I actually had not followed this case up until a few days ago, because as I said, she's not exactly a pleasant person. But the thing that caught everyone's attention was the charge the judge dismissed: the prosecutors charged her with fraud for pleading innocent, which they alleged was a fraudulent scheme to keep her stock price up, even though she "knew she was guilty"! Something like that is straight out of a Communist show trial. And it makes all the other charges suspect. Even the judge politely called it a "Novel" theory. Novel is damn right: it inverts all of Anglo-Saxon law for 1000 years.

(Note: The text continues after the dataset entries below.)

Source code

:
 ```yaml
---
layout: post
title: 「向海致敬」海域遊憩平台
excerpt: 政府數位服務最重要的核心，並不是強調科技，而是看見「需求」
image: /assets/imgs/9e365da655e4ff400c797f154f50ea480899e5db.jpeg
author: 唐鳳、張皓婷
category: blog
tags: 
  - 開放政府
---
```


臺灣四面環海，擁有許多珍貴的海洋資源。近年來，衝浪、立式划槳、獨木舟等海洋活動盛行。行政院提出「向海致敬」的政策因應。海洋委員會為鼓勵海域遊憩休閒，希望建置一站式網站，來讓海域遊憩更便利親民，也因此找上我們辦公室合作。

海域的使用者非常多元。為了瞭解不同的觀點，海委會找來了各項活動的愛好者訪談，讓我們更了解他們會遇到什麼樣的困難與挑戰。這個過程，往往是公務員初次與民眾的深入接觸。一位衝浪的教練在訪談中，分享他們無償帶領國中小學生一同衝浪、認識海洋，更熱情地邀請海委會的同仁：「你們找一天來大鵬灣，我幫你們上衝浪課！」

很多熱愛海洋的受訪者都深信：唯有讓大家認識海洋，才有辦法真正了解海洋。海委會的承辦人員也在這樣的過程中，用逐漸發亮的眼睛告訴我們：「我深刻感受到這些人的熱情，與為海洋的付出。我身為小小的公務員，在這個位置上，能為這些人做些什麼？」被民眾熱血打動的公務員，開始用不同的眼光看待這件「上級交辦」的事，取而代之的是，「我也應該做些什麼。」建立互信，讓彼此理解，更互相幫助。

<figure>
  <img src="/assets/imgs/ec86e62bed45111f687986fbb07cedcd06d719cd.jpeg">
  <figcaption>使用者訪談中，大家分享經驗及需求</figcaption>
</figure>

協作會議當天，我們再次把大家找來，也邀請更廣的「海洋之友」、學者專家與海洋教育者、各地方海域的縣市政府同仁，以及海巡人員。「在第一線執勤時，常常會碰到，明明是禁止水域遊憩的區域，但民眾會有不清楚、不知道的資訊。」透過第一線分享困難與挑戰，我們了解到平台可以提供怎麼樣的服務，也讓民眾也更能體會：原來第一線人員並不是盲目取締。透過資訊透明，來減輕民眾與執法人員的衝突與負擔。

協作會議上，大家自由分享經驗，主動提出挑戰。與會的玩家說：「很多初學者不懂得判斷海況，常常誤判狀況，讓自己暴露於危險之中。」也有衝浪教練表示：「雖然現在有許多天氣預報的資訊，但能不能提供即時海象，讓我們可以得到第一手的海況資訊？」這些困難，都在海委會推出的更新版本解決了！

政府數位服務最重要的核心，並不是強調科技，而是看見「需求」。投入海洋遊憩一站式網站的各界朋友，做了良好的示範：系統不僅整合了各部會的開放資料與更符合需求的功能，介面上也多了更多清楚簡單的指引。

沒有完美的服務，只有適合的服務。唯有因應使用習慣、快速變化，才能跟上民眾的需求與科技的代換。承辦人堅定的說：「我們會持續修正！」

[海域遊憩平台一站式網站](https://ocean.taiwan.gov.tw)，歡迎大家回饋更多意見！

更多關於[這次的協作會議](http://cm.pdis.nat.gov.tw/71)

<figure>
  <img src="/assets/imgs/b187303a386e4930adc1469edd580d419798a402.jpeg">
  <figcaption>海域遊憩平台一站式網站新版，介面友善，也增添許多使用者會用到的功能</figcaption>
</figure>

As far as why she was not charged with "insider trading", I'm not sure, but I think I know why: "Insider Trading" is not a Federal crime listed in the United States Code. I think it is only part of the SEC regulations, which are not laws of the United States, but rules of a particular agency of the United States, for which you can only be fined (or lose certain privileges, such as a Broker's license). Someone on this thread may correct me, I'm too lazy to go to Findlaw and look it up myself.

But that in itself is a story. In Europe, "insider trading" is not a crime, and in the U.S., it happens all the time, it simply must be disclosed. In this case, I don't think you could even make a civil case of it, since her broker told her, not the other 'insider', Waksal. She and the broker don't constitute an insider group, so all they could do was nail her on some small fibs about how it actually happened. And if you read the other article, that hinges on simple wording - it appears that she was trying to avoid the impression that it was insider trading.

The whole thing is jive that wouldn't have made it to the docket if her name wasn't Martha and she wasn't a dislikable blonde. Even the juror who talked basically said he wanted to convict because she was a big fish - leading to the question, would he have convicted if the accused were merely some no-name investor?

I leave you to ponder these reality checks. Personally, I think a nice little civil fine with restitution might have been the most she should have gotten.

69 posted on 03/06/2004 10:15:47 PM PST by Regulator (But I still don't like her. Although we probably will end up doing the baby's room in her colors.)